■ **INPUT MATERIAL**
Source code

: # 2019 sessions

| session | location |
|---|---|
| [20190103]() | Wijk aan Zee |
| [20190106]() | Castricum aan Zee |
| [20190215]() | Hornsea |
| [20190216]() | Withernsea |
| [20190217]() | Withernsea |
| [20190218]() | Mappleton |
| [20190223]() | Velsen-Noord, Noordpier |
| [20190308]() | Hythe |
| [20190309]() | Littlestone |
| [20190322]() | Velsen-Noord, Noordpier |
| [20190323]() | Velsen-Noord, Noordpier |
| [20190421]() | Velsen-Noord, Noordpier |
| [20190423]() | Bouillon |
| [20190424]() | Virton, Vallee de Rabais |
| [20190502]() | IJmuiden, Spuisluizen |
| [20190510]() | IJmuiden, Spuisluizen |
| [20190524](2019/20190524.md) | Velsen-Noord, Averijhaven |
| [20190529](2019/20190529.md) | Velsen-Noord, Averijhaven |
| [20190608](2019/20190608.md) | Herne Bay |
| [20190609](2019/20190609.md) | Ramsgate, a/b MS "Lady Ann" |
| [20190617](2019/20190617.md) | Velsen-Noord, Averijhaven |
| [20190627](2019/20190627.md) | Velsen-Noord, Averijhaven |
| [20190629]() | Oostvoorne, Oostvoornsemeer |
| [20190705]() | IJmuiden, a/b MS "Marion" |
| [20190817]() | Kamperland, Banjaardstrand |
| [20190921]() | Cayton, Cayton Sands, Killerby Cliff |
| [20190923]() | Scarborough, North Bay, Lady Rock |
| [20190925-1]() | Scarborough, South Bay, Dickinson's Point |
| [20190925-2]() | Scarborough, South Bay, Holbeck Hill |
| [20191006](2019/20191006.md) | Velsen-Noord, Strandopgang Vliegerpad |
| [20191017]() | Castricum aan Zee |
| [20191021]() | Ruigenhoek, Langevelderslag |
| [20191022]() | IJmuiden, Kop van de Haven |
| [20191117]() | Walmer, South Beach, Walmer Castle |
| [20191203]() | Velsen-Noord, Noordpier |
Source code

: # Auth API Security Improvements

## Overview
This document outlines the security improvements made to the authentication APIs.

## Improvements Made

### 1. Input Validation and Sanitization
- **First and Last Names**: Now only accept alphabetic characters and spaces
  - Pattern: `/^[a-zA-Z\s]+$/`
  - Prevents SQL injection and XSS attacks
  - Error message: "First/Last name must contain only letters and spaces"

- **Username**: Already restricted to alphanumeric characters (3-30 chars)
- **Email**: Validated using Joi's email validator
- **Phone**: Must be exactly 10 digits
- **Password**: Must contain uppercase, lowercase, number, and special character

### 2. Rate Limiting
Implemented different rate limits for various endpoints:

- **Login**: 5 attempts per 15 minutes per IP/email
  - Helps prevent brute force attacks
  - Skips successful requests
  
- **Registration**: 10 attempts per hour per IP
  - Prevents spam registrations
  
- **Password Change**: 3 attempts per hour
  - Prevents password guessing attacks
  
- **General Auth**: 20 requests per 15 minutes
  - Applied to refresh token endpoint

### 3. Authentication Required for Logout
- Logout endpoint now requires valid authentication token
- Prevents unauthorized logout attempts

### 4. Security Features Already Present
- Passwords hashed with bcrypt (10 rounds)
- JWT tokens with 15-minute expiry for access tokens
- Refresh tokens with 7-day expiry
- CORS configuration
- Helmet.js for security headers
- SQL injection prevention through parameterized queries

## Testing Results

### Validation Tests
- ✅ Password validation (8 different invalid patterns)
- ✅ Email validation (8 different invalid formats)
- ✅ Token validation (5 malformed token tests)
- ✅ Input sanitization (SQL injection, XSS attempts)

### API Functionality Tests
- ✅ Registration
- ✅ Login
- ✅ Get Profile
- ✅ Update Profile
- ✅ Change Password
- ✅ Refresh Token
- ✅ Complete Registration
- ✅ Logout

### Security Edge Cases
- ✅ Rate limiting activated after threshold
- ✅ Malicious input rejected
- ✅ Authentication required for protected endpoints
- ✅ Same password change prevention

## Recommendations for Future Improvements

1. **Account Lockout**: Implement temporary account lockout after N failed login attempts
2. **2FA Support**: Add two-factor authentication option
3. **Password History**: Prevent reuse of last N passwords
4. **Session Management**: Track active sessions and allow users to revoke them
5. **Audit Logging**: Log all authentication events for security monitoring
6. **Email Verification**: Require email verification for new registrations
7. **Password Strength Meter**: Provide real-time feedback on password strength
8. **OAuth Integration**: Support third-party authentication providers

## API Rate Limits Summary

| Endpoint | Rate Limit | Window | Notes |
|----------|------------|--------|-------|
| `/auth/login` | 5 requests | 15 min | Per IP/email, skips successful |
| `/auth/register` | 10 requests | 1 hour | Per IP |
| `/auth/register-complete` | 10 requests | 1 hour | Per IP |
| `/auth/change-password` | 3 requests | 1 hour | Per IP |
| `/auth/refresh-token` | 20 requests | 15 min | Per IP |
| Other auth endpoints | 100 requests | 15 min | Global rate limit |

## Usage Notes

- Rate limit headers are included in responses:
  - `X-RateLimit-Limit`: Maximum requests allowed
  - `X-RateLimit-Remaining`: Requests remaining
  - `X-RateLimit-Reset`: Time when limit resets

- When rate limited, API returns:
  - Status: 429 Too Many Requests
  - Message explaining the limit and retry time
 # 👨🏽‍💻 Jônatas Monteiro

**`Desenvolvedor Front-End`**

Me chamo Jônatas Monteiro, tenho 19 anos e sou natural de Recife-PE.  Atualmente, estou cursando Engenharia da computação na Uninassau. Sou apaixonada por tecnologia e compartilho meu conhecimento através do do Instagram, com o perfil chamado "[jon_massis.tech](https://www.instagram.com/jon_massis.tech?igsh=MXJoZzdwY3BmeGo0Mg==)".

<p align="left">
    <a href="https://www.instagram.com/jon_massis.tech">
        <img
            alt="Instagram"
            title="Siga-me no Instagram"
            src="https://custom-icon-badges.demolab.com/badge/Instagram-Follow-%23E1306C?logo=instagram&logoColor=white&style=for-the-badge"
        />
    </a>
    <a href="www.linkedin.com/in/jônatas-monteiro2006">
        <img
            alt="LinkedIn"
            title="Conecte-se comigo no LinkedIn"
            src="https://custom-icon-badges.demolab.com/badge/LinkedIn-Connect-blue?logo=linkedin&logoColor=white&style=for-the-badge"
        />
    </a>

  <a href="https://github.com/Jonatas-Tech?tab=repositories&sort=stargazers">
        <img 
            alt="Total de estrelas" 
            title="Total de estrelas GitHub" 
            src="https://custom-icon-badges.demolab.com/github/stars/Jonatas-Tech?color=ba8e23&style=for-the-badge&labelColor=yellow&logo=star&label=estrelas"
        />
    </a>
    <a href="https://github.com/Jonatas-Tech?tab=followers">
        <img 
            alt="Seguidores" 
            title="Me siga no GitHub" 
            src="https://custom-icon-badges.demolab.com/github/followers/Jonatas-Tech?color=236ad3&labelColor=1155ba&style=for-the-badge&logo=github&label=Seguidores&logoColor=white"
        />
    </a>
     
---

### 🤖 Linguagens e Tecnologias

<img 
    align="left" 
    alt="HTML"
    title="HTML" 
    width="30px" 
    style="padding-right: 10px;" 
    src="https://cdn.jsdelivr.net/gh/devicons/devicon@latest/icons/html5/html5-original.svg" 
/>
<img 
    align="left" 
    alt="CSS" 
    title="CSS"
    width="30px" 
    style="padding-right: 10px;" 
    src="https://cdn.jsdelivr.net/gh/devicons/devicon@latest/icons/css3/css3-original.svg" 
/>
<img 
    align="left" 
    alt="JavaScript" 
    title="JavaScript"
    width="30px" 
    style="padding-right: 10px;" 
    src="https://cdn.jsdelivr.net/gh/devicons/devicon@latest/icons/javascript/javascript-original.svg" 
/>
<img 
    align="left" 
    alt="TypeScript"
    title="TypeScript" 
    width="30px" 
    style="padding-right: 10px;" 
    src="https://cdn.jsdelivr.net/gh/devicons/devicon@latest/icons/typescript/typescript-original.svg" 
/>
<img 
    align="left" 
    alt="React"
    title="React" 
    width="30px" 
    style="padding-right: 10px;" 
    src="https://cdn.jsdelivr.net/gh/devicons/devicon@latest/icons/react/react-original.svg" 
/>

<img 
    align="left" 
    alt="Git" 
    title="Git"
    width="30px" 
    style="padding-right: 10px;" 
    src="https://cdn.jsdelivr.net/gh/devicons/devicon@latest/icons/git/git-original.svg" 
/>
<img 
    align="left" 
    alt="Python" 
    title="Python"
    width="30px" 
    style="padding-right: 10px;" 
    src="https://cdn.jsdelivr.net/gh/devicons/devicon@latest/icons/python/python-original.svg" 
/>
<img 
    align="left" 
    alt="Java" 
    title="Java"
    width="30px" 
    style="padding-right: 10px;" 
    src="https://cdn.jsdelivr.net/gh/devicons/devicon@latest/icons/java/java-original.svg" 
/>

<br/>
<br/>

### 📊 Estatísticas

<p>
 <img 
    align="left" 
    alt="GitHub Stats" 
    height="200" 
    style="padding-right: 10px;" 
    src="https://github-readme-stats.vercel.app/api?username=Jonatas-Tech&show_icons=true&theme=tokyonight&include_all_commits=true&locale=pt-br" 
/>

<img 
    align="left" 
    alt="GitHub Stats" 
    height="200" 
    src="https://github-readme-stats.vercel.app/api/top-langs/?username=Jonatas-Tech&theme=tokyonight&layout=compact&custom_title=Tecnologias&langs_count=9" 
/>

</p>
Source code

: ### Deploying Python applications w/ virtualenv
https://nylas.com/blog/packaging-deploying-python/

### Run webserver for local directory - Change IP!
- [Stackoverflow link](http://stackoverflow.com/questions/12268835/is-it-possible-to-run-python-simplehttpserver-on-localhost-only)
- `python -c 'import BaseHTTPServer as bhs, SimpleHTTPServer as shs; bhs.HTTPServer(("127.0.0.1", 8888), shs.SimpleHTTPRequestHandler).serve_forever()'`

■ **YOUR OBJECTIVE**
Could you return exactly the stretch of the data above that starts at the line with "[20190617](2019/20190617.md) | Velsen-Noord, Averijhaven |" and ends at the line with "Holbeck Hill |", both lines included?

■ **RESULT FOR THIS TASK**
| [20190617](2019/20190617.md) | Velsen-Noord, Averijhaven |
| [20190627](2019/20190627.md) | Velsen-Noord, Averijhaven |
| [20190629]() | Oostvoorne, Oostvoornsemeer |
| [20190705]() | IJmuiden, a/b MS "Marion" |
| [20190817]() | Kamperland, Banjaardstrand |
| [20190921]() | Cayton, Cayton Sands, Killerby Cliff |
| [20190923]() | Scarborough, North Bay, Lady Rock |
| [20190925-1]() | Scarborough, South Bay, Dickinson's Point |
| [20190925-2]() | Scarborough, South Bay, Holbeck Hill |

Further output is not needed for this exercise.